Yazar: Cengiz Aytmatov

Çevirmen: Refik Özdek

Yayın Evi: Ötüken Neşriyat

İSBN: 9786051557403

Sayfa Sayısı: 63

Yüzyüze Ne Anlatıyor? Konusu, Ana Fikri, Özeti

Cengiz Aytmatov'un Yüzyüze isimli hikâyesi, bir Kırgız köyündeki erkeklerin askere alınması neticesinde hayatlarını tek başlarına idame etme mecburiyetinde olan kadınları, onların çektiği çileleri anlatır. Bu kadınlardan hele bir tanesi vardır ki o, cesaret ve fedakarlık timsali olarak karşımıza çıkar: Topladığı buğday tanelerinden ekmek yapmaya çalışan, her türlü meşakkate rağmen yılmayan Seyde… Ve buna karşılık savaştan kaçıp mağaraya saklanan, cephede savaşan erkeklerin cesaretinden nasiplenmemiş İsmail… Seyde'nin aşkı İsmail… Aytmatov'un, yayımlandığı zaman hayli ses getiren hikayesi Yüzyüze okuyucuya birçok duyguyu tattırırken, aynı zamanda devlet ve fert çatışmasından da bahseder.
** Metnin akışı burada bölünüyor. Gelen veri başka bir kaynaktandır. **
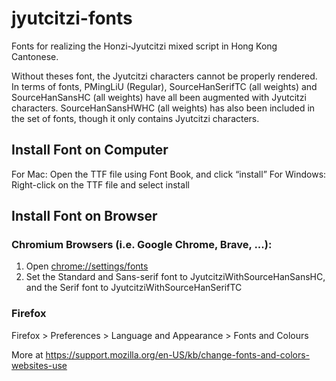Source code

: # jyutcitzi-fonts
Fonts for realizing the Honzi-Jyutcitzi mixed script in Hong Kong Cantonese.

Without theses font, the Jyutcitzi characters cannot be properly rendered. In terms of fonts, PMingLiU (Regular), SourceHanSerifTC (all weights) and SourceHanSansHC (all weights) have all been augmented with Jyutcitzi characters. SourceHanSansHWHC (all weights) has also been included in the set of fonts, though it only contains Jyutcitzi characters.

## Install Font on Computer
For Mac: Open the TTF file using Font Book, and click “install”
For Windows: Right-click on the TTF file and select install

## Install Font on Browser
### Chromium Browsers (i.e. Google Chrome, Brave, ...):
1. Open [chrome://settings/fonts](chrome://settings/fonts) 
3. Set the Standard and Sans-serif font to JyutcitziWithSourceHanSansHC, and the Serif font to JyutcitziWithSourceHanSerifTC

### Firefox
Firefox > Preferences > Language and Appearance > Fonts and Colours

More at https://support.mozilla.org/en-US/kb/change-fonts-and-colors-websites-use
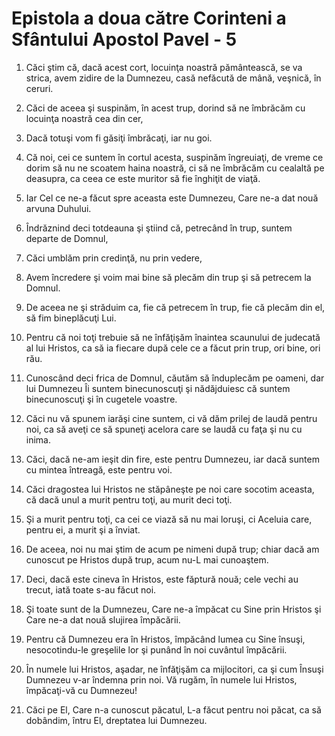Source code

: # Epistola a doua c&#259;tre Corinteni a Sf&#226;ntului Apostol Pavel - 5

1. Căci ştim că, dacă acest cort, locuinţa noastră pământească, se va strica, avem zidire de la Dumnezeu, casă nefăcută de mână, veşnică, în ceruri. 

2. Căci de aceea şi suspinăm, în acest trup, dorind să ne îmbrăcăm cu locuinţa noastră cea din cer, 

3. Dacă totuşi vom fi găsiţi îmbrăcaţi, iar nu goi. 

4. Că noi, cei ce suntem în cortul acesta, suspinăm îngreuiaţi, de vreme ce dorim să nu ne scoatem haina noastră, ci să ne îmbrăcăm cu cealaltă pe deasupra, ca ceea ce este muritor să fie înghiţit de viaţă. 

5. Iar Cel ce ne-a făcut spre aceasta este Dumnezeu, Care ne-a dat nouă arvuna Duhului. 

6. Îndrăznind deci totdeauna şi ştiind că, petrecând în trup, suntem departe de Domnul, 

7. Căci umblăm prin credinţă, nu prin vedere, 

8. Avem încredere şi voim mai bine să plecăm din trup şi să petrecem la Domnul. 

9. De aceea ne şi străduim ca, fie că petrecem în trup, fie că plecăm din el, să fim bineplăcuţi Lui. 

10. Pentru că noi toţi trebuie să ne înfăţişăm înaintea scaunului de judecată al lui Hristos, ca să ia fiecare după cele ce a făcut prin trup, ori bine, ori rău. 

11. Cunoscând deci frica de Domnul, căutăm să înduplecăm pe oameni, dar lui Dumnezeu Îi suntem binecunoscuţi şi nădăjduiesc că suntem binecunoscuţi şi în cugetele voastre. 

12. Căci nu vă spunem iarăşi cine suntem, ci vă dăm prilej de laudă pentru noi, ca să aveţi ce să spuneţi acelora care se laudă cu faţa şi nu cu inima. 

13. Căci, dacă ne-am ieşit din fire, este pentru Dumnezeu, iar dacă suntem cu mintea întreagă, este pentru voi. 

14. Căci dragostea lui Hristos ne stăpâneşte pe noi care socotim aceasta, că dacă unul a murit pentru toţi, au murit deci toţi. 

15. Şi a murit pentru toţi, ca cei ce viază să nu mai loruşi, ci Aceluia care, pentru ei, a murit şi a înviat. 

16. De aceea, noi nu mai ştim de acum pe nimeni după trup; chiar dacă am cunoscut pe Hristos după trup, acum nu-L mai cunoaştem. 

17. Deci, dacă este cineva în Hristos, este făptură nouă; cele vechi au trecut, iată toate s-au făcut noi. 

18. Şi toate sunt de la Dumnezeu, Care ne-a împăcat cu Sine prin Hristos şi Care ne-a dat nouă slujirea împăcării. 

19. Pentru că Dumnezeu era în Hristos, împăcând lumea cu Sine însuşi, nesocotindu-le greşelile lor şi punând în noi cuvântul împăcării. 

20. În numele lui Hristos, aşadar, ne înfăţişăm ca mijlocitori, ca şi cum Însuşi Dumnezeu v-ar îndemna prin noi. Vă rugăm, în numele lui Hristos, împăcaţi-vă cu Dumnezeu! 

21. Căci pe El, Care n-a cunoscut păcatul, L-a făcut pentru noi păcat, ca să dobândim, întru El, dreptatea lui Dumnezeu. 

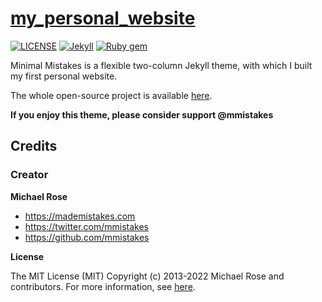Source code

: # [my_personal_website](https://mmistakes.github.io/minimal-mistakes/)

[![LICENSE](https://img.shields.io/badge/license-MIT-lightgrey.svg)](https://raw.githubusercontent.com/mmistakes/minimal-mistakes/master/LICENSE)
[![Jekyll](https://img.shields.io/badge/jekyll-%3E%3D%203.7-blue.svg)](https://jekyllrb.com/)
[![Ruby gem](https://img.shields.io/gem/v/minimal-mistakes-jekyll.svg)](https://rubygems.org/gems/minimal-mistakes-jekyll)

Minimal Mistakes is a flexible two-column Jekyll theme, with which I built my first personal website. 

The whole open-source project is available [here](https://github.com/mmistakes/minimal-mistakes).

**If you enjoy this theme, please consider support @mmistakes** 

## Credits

### Creator

**Michael Rose**

- <https://mademistakes.com>
- <https://twitter.com/mmistakes>
- <https://github.com/mmistakes>

**License**

The MIT License (MIT)
Copyright (c) 2013-2022 Michael Rose and contributors. 
For more information, see [here](https://github.com/mmistakes/minimal-mistakes).
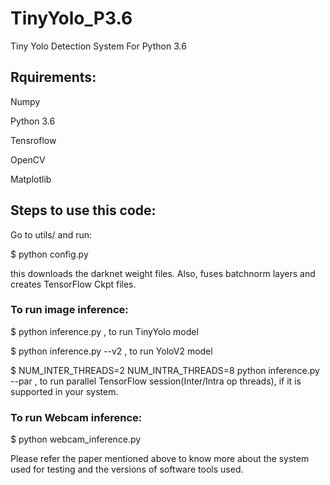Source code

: # TinyYolo_P3.6
Tiny Yolo Detection System For Python 3.6


## Rquirements:

  Numpy

  Python 3.6

  Tensroflow

  OpenCV
  
  Matplotlib


## Steps to use this code:
Go to utils/ and run:

$ python config.py

this downloads the darknet weight files. Also, fuses batchnorm layers and creates TensorFlow Ckpt files.



### To run image inference:

$ python inference.py , to run TinyYolo model

$ python inference.py --v2 , to run YoloV2 model

$ NUM_INTER_THREADS=2 NUM_INTRA_THREADS=8 python inference.py --par , to run parallel TensorFlow session(Inter/Intra op threads), if it is supported in your system.


### To run Webcam inference:
$ python webcam_inference.py


Please refer the paper mentioned above to know more about the system used for testing and the versions of software tools used.

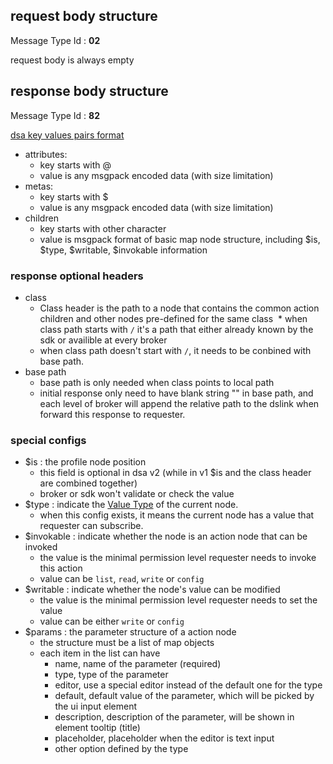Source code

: ## request body structure

Message Type Id : **02**

request body is always empty

## response body structure

Message Type Id : **82**

[dsa key values pairs format](../common/DSA-Binary-Encoding.md#key-value-pairs-encoding)

* attributes: 
   * key starts with @
   * value is any msgpack encoded data (with size limitation)
* metas: 
   * key starts with $
   * value is any msgpack encoded data (with size limitation)
* children
   * key starts with other character
   * value is msgpack format of basic map node structure, including $is, $type, $writable, $invokable information

### response optional headers

* class
  * Class header is the path to a node that contains the common action children and other nodes pre-defined for the same class
  * when class path starts with `/` it's a path that either already known by the sdk or availible at every broker
  * when class path doesn't start with `/`, it needs to be conbined with base path.
* base path
  * base path is only needed when class points to local path
  * initial response only need to have blank string "" in base path, and each level of broker will append the relative path to the dslink when forward this response to requester.

### special configs

* $is : the profile node position
  * this field is optional in dsa v2 (while in v1 $is and the class header are combined together)
  * broker or sdk won't validate or check the value
* $type : indicate the [Value Type](Value-Types) of the current node. 
  * when this config exists, it means the current node has a value that requester can subscribe.
* $invokable : indicate whether the node is an action node that can be invoked
  * the value is the minimal permission level requester needs to invoke this action
  * value can be  `list`, `read`, `write` or `config`
* $writable : indicate whether the node's value can be modified
  * the value is the minimal permission level requester needs to set the value
  * value can be either `write` or `config`
* $params : the parameter structure of a action node
  * the structure must be a list of map objects
  * each item in the list can have 
     - name, name of the parameter (required)
     - type, type of the parameter
     - editor, use a special editor instead of the default one for the type
     - default, default value of the parameter, which will be picked by the ui input element
     - description, description of the parameter, will be shown in element tooltip (title)
     - placeholder, placeholder when the editor is text input
     - other option defined by the type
Yazar bu hikaye için şöyle der: “Yüzyüze'de anlatmaya çalışılan ana konu devlet otoritesi ve bireyin karşı karşıya gelmesi olgusudur. Bu sadece Sovyetler Birliği'nde olan bir olgu değildir; bütün savaşlarda devlet ve birey çatışması vardır.”

Yüzyüze Alıntıları - Sözleri

  • “İnsan birini seviyorsa, bu sevginin gerçek boyutu ancak ayrılık sırasında anlaşılır.”
  • "Şimdi bir tek arzu vardı içinde: Evden kaçmak, böyle bir insanı görmemek, böyle bir insanın bulunabileceğini düşünmemek için, hıçkıra hıçkıra, rastgele koşmak!"
  • "Gözünün bütün yaşlarını dökerek ağlamak istiyordu, ağlayamıyordu."
  • "Dilediği halde yapamadığı her arzusu, yüreğine bir yara gibi oturdu."
  • "Ama artık vakit geçmişti ve geçen zaman geri gelmezdi."
  • İnsan birini seviyorsa, bu sevginin gerçek boyutu ancak ayrılık sırasında anlaşılır...
  • "Zamanın bu kadar çabuk geçmesi ne korkunç bir şey..."
  • "Gerekirse daha uzaklara da gideriz. Nereye olursa giderim onunla.. tek yanımda olsun!.."
  • İnsan birini seviyorsa, Bu sevginin gerçek boyutu ancak ayrılık sırasında anlaşılır.
  • "Bir erkek ağladığını belli etmemeli, gözyaşlarını göstermemeliydi."
  • İnsan birini seviyorsa, bu sevginin gerçek boyutu ancak ayrılık sırasında anlaşılır.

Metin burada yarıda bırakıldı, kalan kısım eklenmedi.